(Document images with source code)
----------
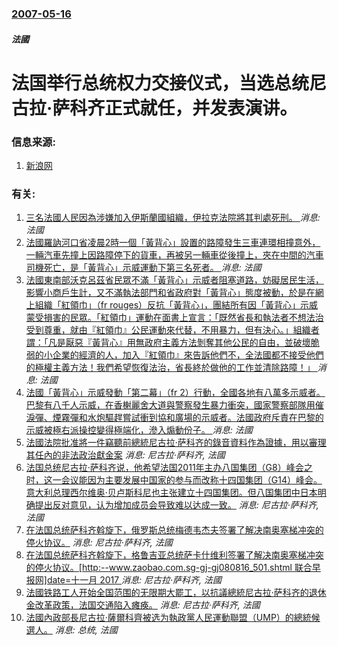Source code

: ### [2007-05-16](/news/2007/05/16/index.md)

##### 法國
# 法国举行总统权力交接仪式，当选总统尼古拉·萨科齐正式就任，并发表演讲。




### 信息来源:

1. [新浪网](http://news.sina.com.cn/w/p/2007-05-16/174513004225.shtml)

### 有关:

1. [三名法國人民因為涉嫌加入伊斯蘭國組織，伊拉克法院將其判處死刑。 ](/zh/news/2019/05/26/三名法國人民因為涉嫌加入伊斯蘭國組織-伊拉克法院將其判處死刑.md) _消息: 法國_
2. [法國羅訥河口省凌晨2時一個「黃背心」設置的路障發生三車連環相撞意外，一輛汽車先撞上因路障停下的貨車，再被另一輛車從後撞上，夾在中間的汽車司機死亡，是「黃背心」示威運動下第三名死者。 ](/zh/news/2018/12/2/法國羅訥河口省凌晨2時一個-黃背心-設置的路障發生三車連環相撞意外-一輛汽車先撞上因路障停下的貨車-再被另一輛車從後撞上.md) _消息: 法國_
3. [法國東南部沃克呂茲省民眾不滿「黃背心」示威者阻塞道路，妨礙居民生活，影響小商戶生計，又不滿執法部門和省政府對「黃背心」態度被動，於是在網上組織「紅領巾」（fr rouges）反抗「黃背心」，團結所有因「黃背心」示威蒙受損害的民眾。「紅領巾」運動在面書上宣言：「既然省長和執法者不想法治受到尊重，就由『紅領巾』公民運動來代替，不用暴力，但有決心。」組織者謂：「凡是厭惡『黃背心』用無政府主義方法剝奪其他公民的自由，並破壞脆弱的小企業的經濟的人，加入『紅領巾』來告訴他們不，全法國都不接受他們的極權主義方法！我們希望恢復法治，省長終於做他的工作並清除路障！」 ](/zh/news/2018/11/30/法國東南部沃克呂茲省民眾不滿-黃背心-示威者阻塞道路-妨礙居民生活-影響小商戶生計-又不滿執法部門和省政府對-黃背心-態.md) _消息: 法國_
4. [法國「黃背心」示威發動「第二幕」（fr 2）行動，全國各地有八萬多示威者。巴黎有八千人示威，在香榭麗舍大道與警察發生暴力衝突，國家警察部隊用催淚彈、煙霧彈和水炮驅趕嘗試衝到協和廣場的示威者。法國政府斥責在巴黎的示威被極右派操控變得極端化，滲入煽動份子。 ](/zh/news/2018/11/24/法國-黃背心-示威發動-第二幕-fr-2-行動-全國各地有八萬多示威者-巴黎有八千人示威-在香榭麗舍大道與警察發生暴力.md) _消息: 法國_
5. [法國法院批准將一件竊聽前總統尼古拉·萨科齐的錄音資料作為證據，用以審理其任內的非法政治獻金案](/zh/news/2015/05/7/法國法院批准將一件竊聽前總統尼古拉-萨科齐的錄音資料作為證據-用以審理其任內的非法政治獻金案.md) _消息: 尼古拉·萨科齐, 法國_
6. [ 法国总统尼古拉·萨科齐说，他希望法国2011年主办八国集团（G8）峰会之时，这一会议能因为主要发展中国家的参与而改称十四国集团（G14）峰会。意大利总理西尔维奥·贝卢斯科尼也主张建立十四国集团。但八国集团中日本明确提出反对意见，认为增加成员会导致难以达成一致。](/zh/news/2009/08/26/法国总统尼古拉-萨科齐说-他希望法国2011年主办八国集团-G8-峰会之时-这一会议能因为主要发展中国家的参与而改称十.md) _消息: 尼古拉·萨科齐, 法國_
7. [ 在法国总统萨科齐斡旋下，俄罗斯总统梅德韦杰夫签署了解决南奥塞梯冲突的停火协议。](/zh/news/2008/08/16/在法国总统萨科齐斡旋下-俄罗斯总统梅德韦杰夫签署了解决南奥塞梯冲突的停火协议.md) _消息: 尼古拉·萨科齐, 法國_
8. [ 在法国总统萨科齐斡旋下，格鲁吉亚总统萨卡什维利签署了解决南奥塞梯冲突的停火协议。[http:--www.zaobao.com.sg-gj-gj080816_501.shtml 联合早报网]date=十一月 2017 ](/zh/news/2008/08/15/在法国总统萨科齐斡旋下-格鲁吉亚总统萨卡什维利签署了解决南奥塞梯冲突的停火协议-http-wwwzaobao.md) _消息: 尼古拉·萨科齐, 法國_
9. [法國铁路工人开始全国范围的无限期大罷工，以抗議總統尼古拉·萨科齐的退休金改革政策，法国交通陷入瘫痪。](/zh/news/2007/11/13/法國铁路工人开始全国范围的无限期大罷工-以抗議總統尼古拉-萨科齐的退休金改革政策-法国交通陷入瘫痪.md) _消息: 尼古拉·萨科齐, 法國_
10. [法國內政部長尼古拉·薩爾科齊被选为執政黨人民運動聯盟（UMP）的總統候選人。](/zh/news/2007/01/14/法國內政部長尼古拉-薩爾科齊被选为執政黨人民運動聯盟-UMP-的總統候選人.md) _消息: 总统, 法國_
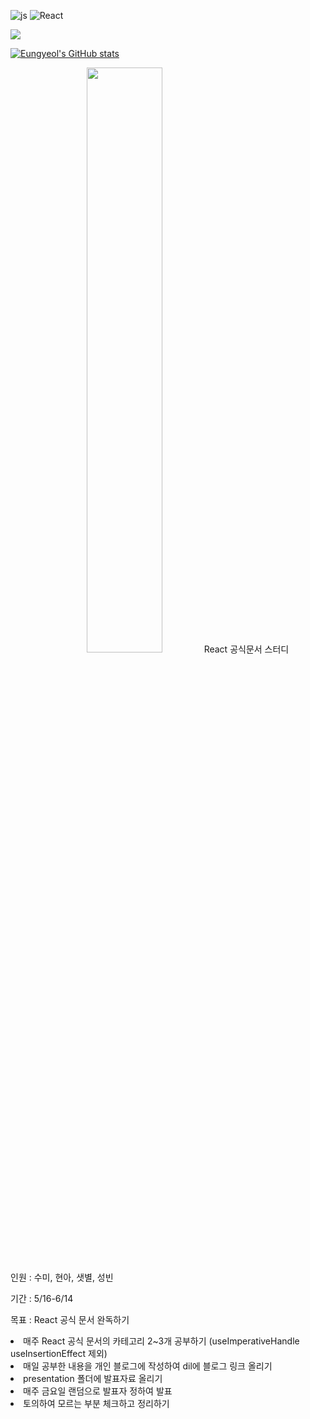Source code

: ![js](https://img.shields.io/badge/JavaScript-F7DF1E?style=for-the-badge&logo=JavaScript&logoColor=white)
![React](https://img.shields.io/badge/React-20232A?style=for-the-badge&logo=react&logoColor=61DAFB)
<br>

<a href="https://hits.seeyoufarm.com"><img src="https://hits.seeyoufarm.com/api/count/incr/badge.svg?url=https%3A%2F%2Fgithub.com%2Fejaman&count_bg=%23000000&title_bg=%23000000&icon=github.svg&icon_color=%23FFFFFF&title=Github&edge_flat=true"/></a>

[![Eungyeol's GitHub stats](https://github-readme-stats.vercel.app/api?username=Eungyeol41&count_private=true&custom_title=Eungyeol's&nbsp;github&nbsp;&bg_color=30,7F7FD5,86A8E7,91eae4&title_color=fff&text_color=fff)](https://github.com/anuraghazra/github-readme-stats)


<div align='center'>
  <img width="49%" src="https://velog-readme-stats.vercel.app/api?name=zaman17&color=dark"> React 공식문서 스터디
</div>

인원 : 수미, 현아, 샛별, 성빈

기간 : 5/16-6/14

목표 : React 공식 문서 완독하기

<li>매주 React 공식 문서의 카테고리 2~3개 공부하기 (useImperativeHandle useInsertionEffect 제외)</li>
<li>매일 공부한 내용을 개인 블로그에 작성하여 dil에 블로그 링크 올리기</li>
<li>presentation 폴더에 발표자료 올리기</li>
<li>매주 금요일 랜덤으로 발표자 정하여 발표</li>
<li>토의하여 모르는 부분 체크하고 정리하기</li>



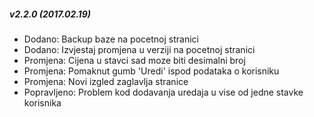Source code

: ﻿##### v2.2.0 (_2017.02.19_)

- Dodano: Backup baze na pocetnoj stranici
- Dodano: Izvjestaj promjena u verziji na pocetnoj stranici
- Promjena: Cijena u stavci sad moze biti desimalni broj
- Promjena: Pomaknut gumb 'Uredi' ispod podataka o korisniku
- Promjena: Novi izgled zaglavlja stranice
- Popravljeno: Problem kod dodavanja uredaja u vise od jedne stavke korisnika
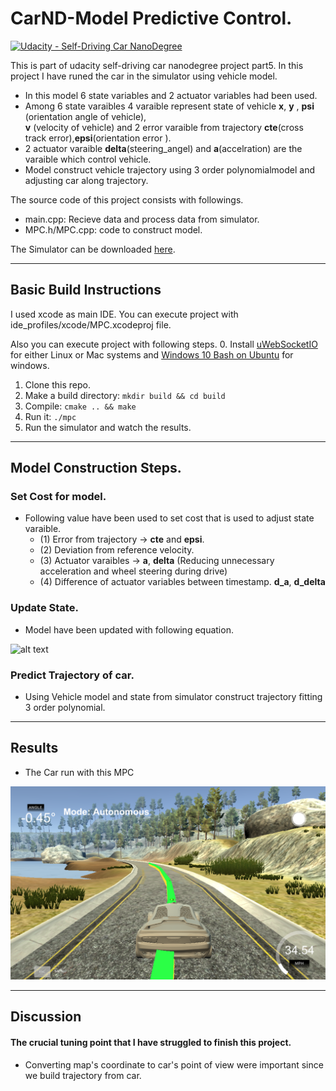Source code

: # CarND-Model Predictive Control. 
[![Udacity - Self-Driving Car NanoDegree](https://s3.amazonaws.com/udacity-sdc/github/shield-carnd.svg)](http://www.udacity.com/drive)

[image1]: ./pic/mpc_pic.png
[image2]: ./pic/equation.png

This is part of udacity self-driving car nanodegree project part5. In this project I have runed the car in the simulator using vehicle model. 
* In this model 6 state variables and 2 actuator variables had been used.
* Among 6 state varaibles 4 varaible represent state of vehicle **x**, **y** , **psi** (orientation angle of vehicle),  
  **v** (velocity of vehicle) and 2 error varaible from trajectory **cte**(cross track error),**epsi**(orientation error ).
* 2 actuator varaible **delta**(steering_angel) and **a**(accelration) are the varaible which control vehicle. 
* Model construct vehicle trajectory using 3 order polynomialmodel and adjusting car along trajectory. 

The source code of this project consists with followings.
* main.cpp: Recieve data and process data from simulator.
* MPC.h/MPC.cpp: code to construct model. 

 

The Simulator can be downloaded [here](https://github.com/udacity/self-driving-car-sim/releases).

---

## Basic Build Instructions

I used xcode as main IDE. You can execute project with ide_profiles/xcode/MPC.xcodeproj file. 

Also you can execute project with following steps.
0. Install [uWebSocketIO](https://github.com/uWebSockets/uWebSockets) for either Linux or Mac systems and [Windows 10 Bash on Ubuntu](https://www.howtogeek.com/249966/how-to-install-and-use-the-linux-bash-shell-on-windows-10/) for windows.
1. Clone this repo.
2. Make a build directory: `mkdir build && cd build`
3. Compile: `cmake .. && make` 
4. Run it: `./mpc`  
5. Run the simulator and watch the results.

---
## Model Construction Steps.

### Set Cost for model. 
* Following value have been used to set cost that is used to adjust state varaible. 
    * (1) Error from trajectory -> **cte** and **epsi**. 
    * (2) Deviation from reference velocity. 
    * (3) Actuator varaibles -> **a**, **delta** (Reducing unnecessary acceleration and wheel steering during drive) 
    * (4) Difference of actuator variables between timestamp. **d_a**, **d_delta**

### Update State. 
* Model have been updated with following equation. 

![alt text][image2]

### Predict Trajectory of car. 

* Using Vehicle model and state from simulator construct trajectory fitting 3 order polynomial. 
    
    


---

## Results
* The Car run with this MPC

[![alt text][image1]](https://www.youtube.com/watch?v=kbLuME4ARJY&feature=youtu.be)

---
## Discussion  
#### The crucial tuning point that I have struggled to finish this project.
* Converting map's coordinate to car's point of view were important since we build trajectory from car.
----------
# WHAT IS NEEDED
Your reply should be nothing but the lines from the one containing "#### The crucial" through the last line above, copied exactly; please include both ends.

# THE COMPLETED TASK
#### The crucial tuning point that I have struggled to finish this project.
* Converting map's coordinate to car's point of view were important since we build trajectory from car.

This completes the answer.